Del resto, Biden può ignorare le spaccature già prodotte in Europa dalla guerra, ma non può farlo con le crepe, sempre più evidenti, che si aprono nel suo partito e nel suo elettorato. «Basta assegni in bianco a Israele», ha scritto Bernie Sanders mercoledì in un editoriale sul New York Times. Il senatore «socialista» del Vermont col suo voto garantisce ai Democratici la tenuta della fragile maggioranza di cui godono al Senato. All'uscita di Sanders si è aggiunto il coro di altri esponenti della sinistra Dem, sia al Senato sia alla Camera. Il tutto potrebbe essere rubricato a beghe di partito, come sta avvenendo tra i Repubblicani per il sostegno all'Ucraina, se non fosse che il dissenso si è esteso anche all'elettorato più progressista, soprattutto tra i giovani, al quale Biden non può rinunciare se vuole sperare di essere riconfermato alla Casa Bianca.

Per la prima volta, il presidente si trova a essere contestato apertamente in casa propria. «Palestina libera» e «Cessate il fuoco», ha urlato un gruppo di manifestanti che venerdì ha seguito il presidente e la moglie Jill nella loro passeggiata nel centro di Nantucket, l'isola del Massachussets dove la coppia presidenziale ha trascorso le festività di Thanksgiving. Qui erano di casa i Kennedy, una sorta di Capalbio dei Dem Usa. L'equazione per Biden è di difficile soluzione: consentire a Israele di annientare Hamas in tempi ragionevolmente rapidi, con costi ancora più alti in termini di vittime civili, rischia di costargli cara in termini elettorali; altrettanto caro rischia di costargli un conflitto meno brutale, ma che si trascini fino al voto 2024.

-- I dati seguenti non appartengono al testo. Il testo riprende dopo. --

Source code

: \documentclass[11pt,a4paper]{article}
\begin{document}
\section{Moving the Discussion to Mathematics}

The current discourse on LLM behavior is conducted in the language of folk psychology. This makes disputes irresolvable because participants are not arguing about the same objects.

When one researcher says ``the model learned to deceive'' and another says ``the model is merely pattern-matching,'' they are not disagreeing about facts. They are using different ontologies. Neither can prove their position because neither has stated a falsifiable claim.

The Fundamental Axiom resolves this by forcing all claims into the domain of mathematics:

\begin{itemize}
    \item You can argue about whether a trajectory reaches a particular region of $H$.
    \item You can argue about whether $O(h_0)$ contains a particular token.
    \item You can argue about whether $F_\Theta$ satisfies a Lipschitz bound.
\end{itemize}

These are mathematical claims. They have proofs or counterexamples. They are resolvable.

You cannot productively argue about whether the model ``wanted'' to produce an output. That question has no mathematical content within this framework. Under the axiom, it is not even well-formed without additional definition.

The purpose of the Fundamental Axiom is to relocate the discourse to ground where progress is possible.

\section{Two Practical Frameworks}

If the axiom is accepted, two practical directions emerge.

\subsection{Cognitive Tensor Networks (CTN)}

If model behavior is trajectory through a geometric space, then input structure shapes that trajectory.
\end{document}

A complicare il quadro c'è la mancata presenza, nei primi due gruppi, dei tre ostaggi Usa: due donne e la piccola Abigail Edan, di 4 anni, compiuti venerdì. Secondo quanto era stato riferito al Giornale da un alto funzionario dell'amministrazione Usa, la «cellula segreta» costituita dai principali consiglieri di Biden aveva insistito molto nel corso della trattativa con Hamas mediata da Qatar e Egitto, affinché le tre prigioniere americane facessero parte del primo gruppo di 50 persone da rilasciare. Ora, Biden ha ammesso che «non sappiamo se saranno liberate». È possibile che Hamas le trattenga fino all'ultimo, per garantirsi la pressione di Washington su Gerusalemme ed evitare che Israele rompa la tregua.

Se tutto venisse invece rimandato a una successiva trattativa per la Casa Bianca sarebbe uno smacco, sul quale subito farebbero leva i Repubblicani, che sono invece compatti al fianco di Israele e hanno posto la questione degli ostaggi e degli aiuti umanitari in secondo piano, rispetto alla necessità che Israele elimini per sempre Hamas.